Royaume Uni : Andy Burnham officiellement Premier ministre

 Royaume Uni : Andy Burnham officiellement Premier ministre

Succédant à Keir Starmer, Andy Burnham a été officiellement nommé Premier ministre par le roi Charles III, ce jour au palais de Buckingham. À 56 ans, l’ancien maire du Grand Manchester hérite d’un pays confronté à une triple crise : ralentissement économique, inflation persistante et tensions migratoires. Il promet une rupture dans la méthode et entend redonner confiance aux Britanniques.

Andy Burnham ouvre une nouvelle ère politique

Andy Burnham est désormais le nouveau locataire du 10 Downing Street. Reçu ce matin par le roi Charles III, il a officiellement été chargé de former un gouvernement, marquant ainsi la fin du mandat de Keir Starmer, qui a défendu son bilan avant de quitter ses fonctions « avec fierté ». À 56 ans, ce fils de Liverpool, passé par les bancs de l’opposition et à la tête de la région du Grand Manchester, devient le sixième Premier ministre britannique en dix ans. Un signe, pour les observateurs, de l’instabilité chronique qui secoue Westminster depuis le Brexit.
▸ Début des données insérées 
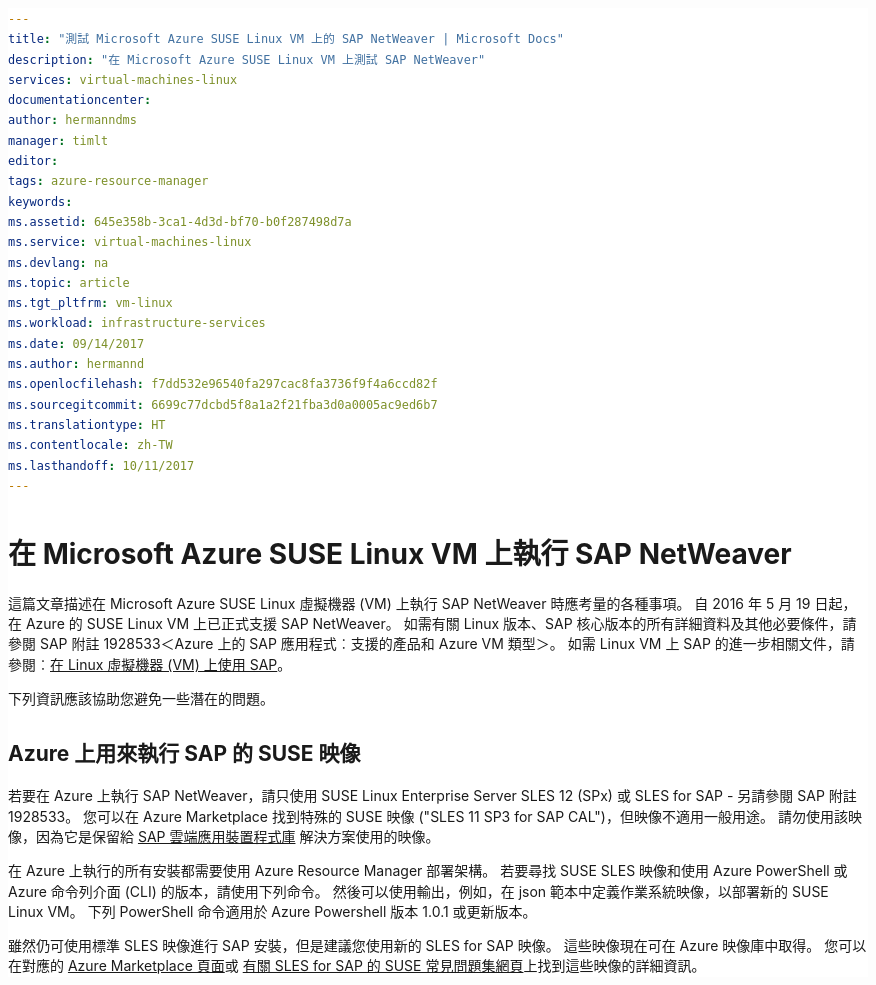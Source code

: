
 ```yaml
---
title: "測試 Microsoft Azure SUSE Linux VM 上的 SAP NetWeaver | Microsoft Docs"
description: "在 Microsoft Azure SUSE Linux VM 上測試 SAP NetWeaver"
services: virtual-machines-linux
documentationcenter: 
author: hermanndms
manager: timlt
editor: 
tags: azure-resource-manager
keywords: 
ms.assetid: 645e358b-3ca1-4d3d-bf70-b0f287498d7a
ms.service: virtual-machines-linux
ms.devlang: na
ms.topic: article
ms.tgt_pltfrm: vm-linux
ms.workload: infrastructure-services
ms.date: 09/14/2017
ms.author: hermannd
ms.openlocfilehash: f7dd532e96540fa297cac8fa3736f9f4a6ccd82f
ms.sourcegitcommit: 6699c77dcbd5f8a1a2f21fba3d0a0005ac9ed6b7
ms.translationtype: HT
ms.contentlocale: zh-TW
ms.lasthandoff: 10/11/2017
---
```

# <a name="running-sap-netweaver-on-microsoft-azure-suse-linux-vms"></a>在 Microsoft Azure SUSE Linux VM 上執行 SAP NetWeaver
這篇文章描述在 Microsoft Azure SUSE Linux 虛擬機器 (VM) 上執行 SAP NetWeaver 時應考量的各種事項。 自 2016 年 5 月 19 日起，在 Azure 的 SUSE Linux VM 上已正式支援 SAP NetWeaver。 如需有關 Linux 版本、SAP 核心版本的所有詳細資料及其他必要條件，請參閱 SAP 附註 1928533＜Azure 上的 SAP 應用程式︰支援的產品和 Azure VM 類型＞。
如需 Linux VM 上 SAP 的進一步相關文件，請參閱︰[在 Linux 虛擬機器 (VM) 上使用 SAP](get-started.md?toc=%2fazure%2fvirtual-machines%2flinux%2ftoc.json)。

下列資訊應該協助您避免一些潛在的問題。

## <a name="suse-images-on-azure-for-running-sap"></a>Azure 上用來執行 SAP 的 SUSE 映像
若要在 Azure 上執行 SAP NetWeaver，請只使用 SUSE Linux Enterprise Server SLES 12 (SPx) 或 SLES for SAP - 另請參閱 SAP 附註 1928533。 您可以在 Azure Marketplace 找到特殊的 SUSE 映像 ("SLES 11 SP3 for SAP CAL")，但映像不適用一般用途。 請勿使用該映像，因為它是保留給 [SAP 雲端應用裝置程式庫](https://cal.sap.com/) 解決方案使用的映像。  

在 Azure 上執行的所有安裝都需要使用 Azure Resource Manager 部署架構。 若要尋找 SUSE SLES 映像和使用 Azure PowerShell 或 Azure 命令列介面 (CLI) 的版本，請使用下列命令。 然後可以使用輸出，例如，在 json 範本中定義作業系統映像，以部署新的 SUSE Linux VM。
下列 PowerShell 命令適用於 Azure Powershell 版本 1.0.1 或更新版本。

雖然仍可使用標準 SLES 映像進行 SAP 安裝，但是建議您使用新的 SLES for SAP 映像。 這些映像現在可在 Azure 映像庫中取得。 您可以在對應的 [Azure Marketplace 頁面]( https://azuremarketplace.microsoft.com/en-us/marketplace/apps/SUSE.SLES-SAP )或 [有關 SLES for SAP 的 SUSE 常見問題集網頁]( https://www.suse.com/products/sles-for-sap/frequently-asked-questions/ )上找到這些映像的詳細資訊。
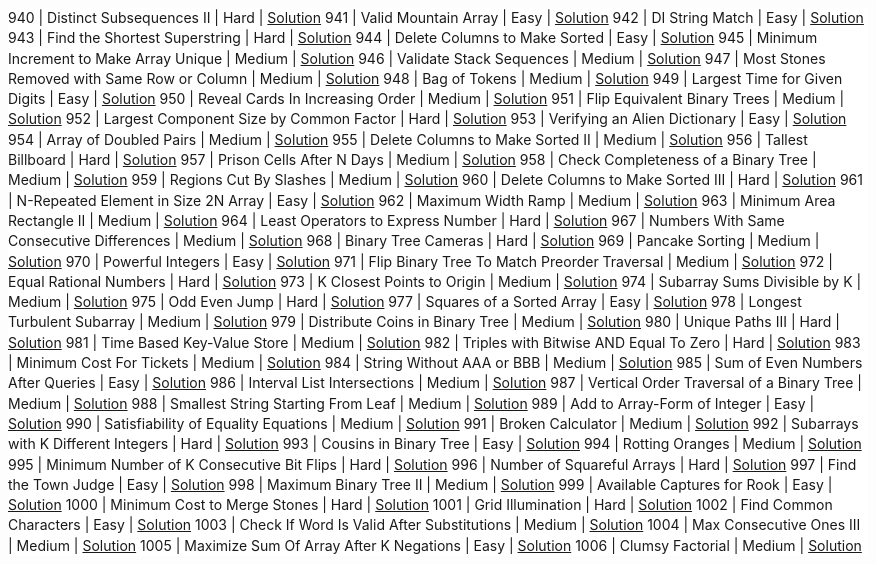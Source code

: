 940 | Distinct Subsequences II | Hard | [Solution](leetcode/940)
941 | Valid Mountain Array | Easy | [Solution](leetcode/941)
942 | DI String Match | Easy | [Solution](leetcode/942)
943 | Find the Shortest Superstring | Hard | [Solution](leetcode/943)
944 | Delete Columns to Make Sorted | Easy | [Solution](leetcode/944)
945 | Minimum Increment to Make Array Unique | Medium | [Solution](leetcode/945)
946 | Validate Stack Sequences | Medium | [Solution](leetcode/946)
947 | Most Stones Removed with Same Row or Column | Medium | [Solution](leetcode/947)
948 | Bag of Tokens | Medium | [Solution](leetcode/948)
949 | Largest Time for Given Digits | Easy | [Solution](leetcode/949)
950 | Reveal Cards In Increasing Order | Medium | [Solution](leetcode/950)
951 | Flip Equivalent Binary Trees | Medium | [Solution](leetcode/951)
952 | Largest Component Size by Common Factor | Hard | [Solution](leetcode/952)
953 | Verifying an Alien Dictionary | Easy | [Solution](leetcode/953)
954 | Array of Doubled Pairs | Medium | [Solution](leetcode/954)
955 | Delete Columns to Make Sorted II | Medium | [Solution](leetcode/955)
956 | Tallest Billboard | Hard | [Solution](leetcode/956)
957 | Prison Cells After N Days | Medium | [Solution](leetcode/957)
958 | Check Completeness of a Binary Tree | Medium | [Solution](leetcode/958)
959 | Regions Cut By Slashes | Medium | [Solution](leetcode/959)
960 | Delete Columns to Make Sorted III | Hard | [Solution](leetcode/960)
961 | N-Repeated Element in Size 2N Array | Easy | [Solution](leetcode/961)
962 | Maximum Width Ramp | Medium | [Solution](leetcode/962)
963 | Minimum Area Rectangle II | Medium | [Solution](leetcode/963)
964 | Least Operators to Express Number | Hard | [Solution](leetcode/964)
967 | Numbers With Same Consecutive Differences | Medium | [Solution](leetcode/967)
968 | Binary Tree Cameras | Hard | [Solution](leetcode/968)
969 | Pancake Sorting | Medium | [Solution](leetcode/969)
970 | Powerful Integers | Easy | [Solution](leetcode/970)
971 | Flip Binary Tree To Match Preorder Traversal | Medium | [Solution](leetcode/971)
972 | Equal Rational Numbers | Hard | [Solution](leetcode/972)
973 | K Closest Points to Origin | Medium | [Solution](leetcode/973)
974 | Subarray Sums Divisible by K | Medium | [Solution](leetcode/974)
975 | Odd Even Jump | Hard | [Solution](leetcode/975)
977 | Squares of a Sorted Array | Easy | [Solution](leetcode/977)
978 | Longest Turbulent Subarray | Medium | [Solution](leetcode/978)
979 | Distribute Coins in Binary Tree | Medium | [Solution](leetcode/979)
980 | Unique Paths III | Hard | [Solution](leetcode/980)
981 | Time Based Key-Value Store | Medium | [Solution](leetcode/981)
982 | Triples with Bitwise AND Equal To Zero | Hard | [Solution](leetcode/982)
983 | Minimum Cost For Tickets | Medium | [Solution](leetcode/983)
984 | String Without AAA or BBB | Medium | [Solution](leetcode/984)
985 | Sum of Even Numbers After Queries | Easy | [Solution](leetcode/985)
986 | Interval List Intersections | Medium | [Solution](leetcode/986)
987 | Vertical Order Traversal of a Binary Tree | Medium | [Solution](leetcode/987)
988 | Smallest String Starting From Leaf | Medium | [Solution](leetcode/988)
989 | Add to Array-Form of Integer | Easy | [Solution](leetcode/989)
990 | Satisfiability of Equality Equations | Medium | [Solution](leetcode/990)
991 | Broken Calculator | Medium | [Solution](leetcode/991)
992 | Subarrays with K Different Integers | Hard | [Solution](leetcode/992)
993 | Cousins in Binary Tree | Easy | [Solution](leetcode/993)
994 | Rotting Oranges | Medium | [Solution](leetcode/994)
995 | Minimum Number of K Consecutive Bit Flips | Hard | [Solution](leetcode/995)
996 | Number of Squareful Arrays | Hard | [Solution](leetcode/996)
997 | Find the Town Judge | Easy | [Solution](leetcode/997)
998 | Maximum Binary Tree II | Medium | [Solution](leetcode/998)
999 | Available Captures for Rook | Easy | [Solution](leetcode/999)
1000 | Minimum Cost to Merge Stones | Hard | [Solution](leetcode/1000)
1001 | Grid Illumination | Hard | [Solution](leetcode/1001)
1002 | Find Common Characters | Easy | [Solution](leetcode/1002)
1003 | Check If Word Is Valid After Substitutions | Medium | [Solution](leetcode/1003)
1004 | Max Consecutive Ones III | Medium | [Solution](leetcode/1004)
1005 | Maximize Sum Of Array After K Negations | Easy | [Solution](leetcode/1005)
1006 | Clumsy Factorial | Medium | [Solution](leetcode/1006)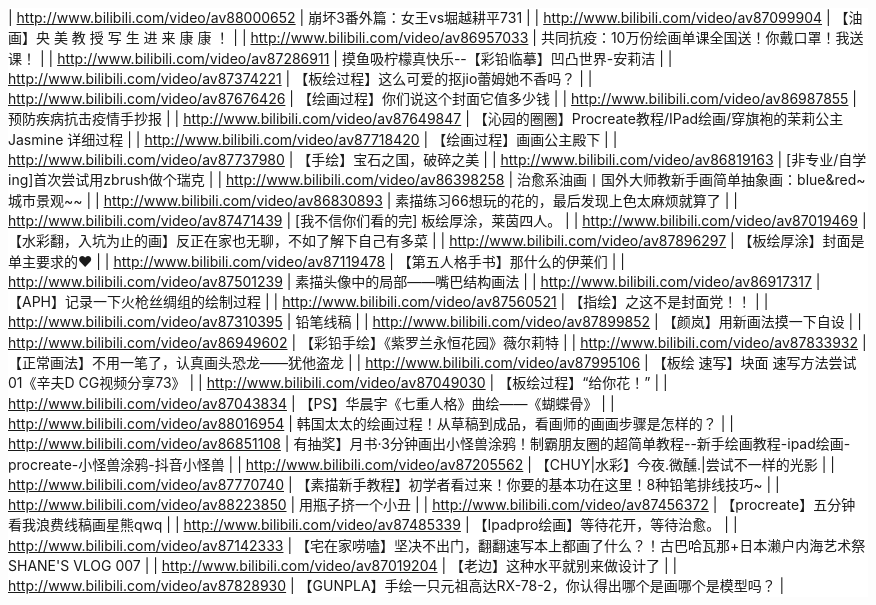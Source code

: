 | http://www.bilibili.com/video/av88000652 | 崩坏3番外篇：女王vs堀越耕平731                                                               |
| http://www.bilibili.com/video/av87099904 | 【油画】央 美 教 授 写 生 进 来 康 康 ！                                                        |
| http://www.bilibili.com/video/av86957033 | 共同抗疫：10万份绘画单课全国送！你戴口罩！我送课！                                                       |
| http://www.bilibili.com/video/av87286911 | 摸鱼吸柠檬真快乐--【彩铅临摹】凹凸世界-安莉洁                                                         |
| http://www.bilibili.com/video/av87374221 | 【板绘过程】这么可爱的抠jio蕾姆她不香吗？                                                           |
| http://www.bilibili.com/video/av87676426 | 【绘画过程】你们说这个封面它值多少钱                                                               |
| http://www.bilibili.com/video/av86987855 | 预防疾病抗击疫情手抄报                                                                      |
| http://www.bilibili.com/video/av87649847 | 【沁园的圈圈】Procreate教程/IPad绘画/穿旗袍的茉莉公主 Jasmine 详细过程                                  |
| http://www.bilibili.com/video/av87718420 | 【绘画过程】画画公主殿下                                                                     |
| http://www.bilibili.com/video/av87737980 | 【手绘】宝石之国，破碎之美                                                                    |
| http://www.bilibili.com/video/av86819163 | [非专业/自学ing]首次尝试用zbrush做个瑞克                                                       |
| http://www.bilibili.com/video/av86398258 | 治愈系油画丨国外大师教新手画简单抽象画：blue&amp;red~城市景观~~                                          |
| http://www.bilibili.com/video/av86830893 | 素描练习66想玩的花的，最后发现上色太麻烦就算了                                                         |
| http://www.bilibili.com/video/av87471439 | [我不信你们看的完] 板绘厚涂，莱茵四人。                                                            |
| http://www.bilibili.com/video/av87019469 | 【水彩翻，入坑为止的画】反正在家也无聊，不如了解下自己有多菜                                                   |
| http://www.bilibili.com/video/av87896297 | 【板绘厚涂】封面是单主要求的♥️                                                                 |
| http://www.bilibili.com/video/av87119478 | 【第五人格手书】那什么的伊莱们                                                                  |
| http://www.bilibili.com/video/av87501239 | 素描头像中的局部——嘴巴结构画法                                                                 |
| http://www.bilibili.com/video/av86917317 | 【APH】记录一下火枪丝绸组的绘制过程                                                              |
| http://www.bilibili.com/video/av87560521 | 【指绘】之这不是封面党！！                                                                    |
| http://www.bilibili.com/video/av87310395 | 铅笔线稿                                                                             |
| http://www.bilibili.com/video/av87899852 | 【颜岚】用新画法摸一下自设                                                                    |
| http://www.bilibili.com/video/av86949602 | 【彩铅手绘】《紫罗兰永恒花园》薇尔莉特                                                              |
| http://www.bilibili.com/video/av87833932 | 【正常画法】不用一笔了，认真画头恐龙——犹他盗龙                                                         |
| http://www.bilibili.com/video/av87995106 | 【板绘 速写】块面 速写方法尝试01《辛夫D CG视频分享73》                                                 |
| http://www.bilibili.com/video/av87049030 | 【板绘过程】“给你花！”                                                                     |
| http://www.bilibili.com/video/av87043834 | 【PS】华晨宇《七重人格》曲绘——《蝴蝶骨》                                                           |
| http://www.bilibili.com/video/av88016954 | 韩国太太的绘画过程！从草稿到成品，看画师的画画步骤是怎样的？                                                   |
| http://www.bilibili.com/video/av86851108 | 有抽奖】月书·3分钟画出小怪兽涂鸦！制霸朋友圈的超简单教程--新手绘画教程-ipad绘画-procreate-小怪兽涂鸦-抖音小怪兽               |
| http://www.bilibili.com/video/av87205562 | 【CHUY|水彩】今夜.微醺.|尝试不一样的光影                                                         |
| http://www.bilibili.com/video/av87770740 | 【素描新手教程】初学者看过来！你要的基本功在这里！8种铅笔排线技巧~                                               |
| http://www.bilibili.com/video/av88223850 | 用瓶子挤一个小丑                                                                         |
| http://www.bilibili.com/video/av87456372 | 【procreate】五分钟看我浪费线稿画星熊qwq                                                       |
| http://www.bilibili.com/video/av87485339 | 【Ipadpro绘画】等待花开，等待治愈。                                                            |
| http://www.bilibili.com/video/av87142333 | 【宅在家唠嗑】坚决不出门，翻翻速写本上都画了什么？！古巴哈瓦那+日本濑户内海艺术祭 SHANE&#39;S VLOG 007                   |
| http://www.bilibili.com/video/av87019204 | 【老边】这种水平就别来做设计了                                                                  |
| http://www.bilibili.com/video/av87828930 | 【GUNPLA】手绘一只元祖高达RX-78-2，你认得出哪个是画哪个是模型吗？                                          |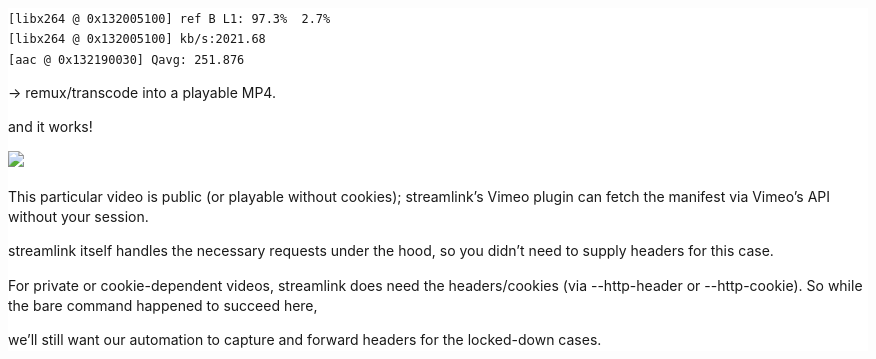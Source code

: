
 ```
[libx264 @ 0x132005100] ref B L1: 97.3%  2.7%
[libx264 @ 0x132005100] kb/s:2021.68
[aac @ 0x132190030] Qavg: 251.876
```
→ remux/transcode into a playable MP4.

and it works!

<img width="1000" src="https://raw.githubusercontent.com/serpapps/vimeo-video-downloader/refs/heads/main/articles/3.png" />


This particular video is public (or playable without cookies); streamlink’s Vimeo plugin can fetch the manifest via Vimeo’s API without your session.

streamlink itself handles the necessary requests under the hood, so you didn’t need to supply headers for this case.

For private or cookie-dependent videos, streamlink does need the headers/cookies (via --http-header or --http-cookie). So while the bare command happened to succeed here, 

we’ll still want our automation to capture and forward headers for the locked-down cases.








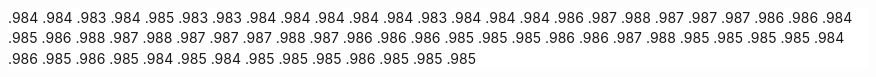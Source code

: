 .984
.984
.983
.984
.985
.983
.983
.984
.984
.984
.984
.984
.983
.984
.984
.984
.986
.987
.988
.987
.987
.987
.986
.986
.984
.985
.986
.988
.987
.988
.987
.987
.987
.988
.987
.986
.986
.986
.985
.985
.985
.986
.986
.987
.988
.985
.985
.985
.985
.984
.986
.985
.986
.985
.984
.985
.984
.985
.985
.985
.986
.985
.985
.985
Dès sa première allocution, Andy Burnham a affirmé vouloir incarner « une gouvernance différente », plus proche des territoires et plus à l’écoute des attentes populaires. La décentralisation des pouvoirs, la transparence institutionnelle et un nouveau souffle pour l’économie figurent parmi ses priorités affichées. Le nouvel exécutif devrait être dévoilé dans les prochaines heures.

Une économie sous tension, des urgences sociales à traiter

Le nouveau chef du gouvernement n’a pas de temps à perdre. Le Royaume-Uni subit un net ralentissement de sa croissance, tandis que le coût de la vie grève le pouvoir d’achat des ménages et que les finances publiques restent sous haute surveillance. L’immigration, particulièrement les traversées de la Manche, demeure un sujet politiquement explosif, que le nouveau Premier ministre entend traiter avec une approche mêlant fermeté et coopération européenne.

Andy Burnham prône une action publique fondée sur l’investissement précoce et la prévention, plutôt que sur la gestion des crises à répétition. Sa première mesure concrète l’abandon du projet d’identité numérique nationale symbolise cette volonté de recentrer les moyens sur les priorités sociales, comme le logement, la santé ou l’éducation.

Un calendrier serré pour convaincre

À trois ans des prochaines élections législatives (2029), Andy Burnham sait que le temps est compté. Il devra à la fois rassurer les marchés, redresser la croissance et contenir la poussée du parti populiste Reform UK, mené par Nigel Farage, qui menace l’électorat travailliste. Les prochains mois seront décisifs : nominations, arbitrages budgétaires et premières réformes façonneront l’image d’un gouvernement qui se veut résolument tourné vers l’avenir.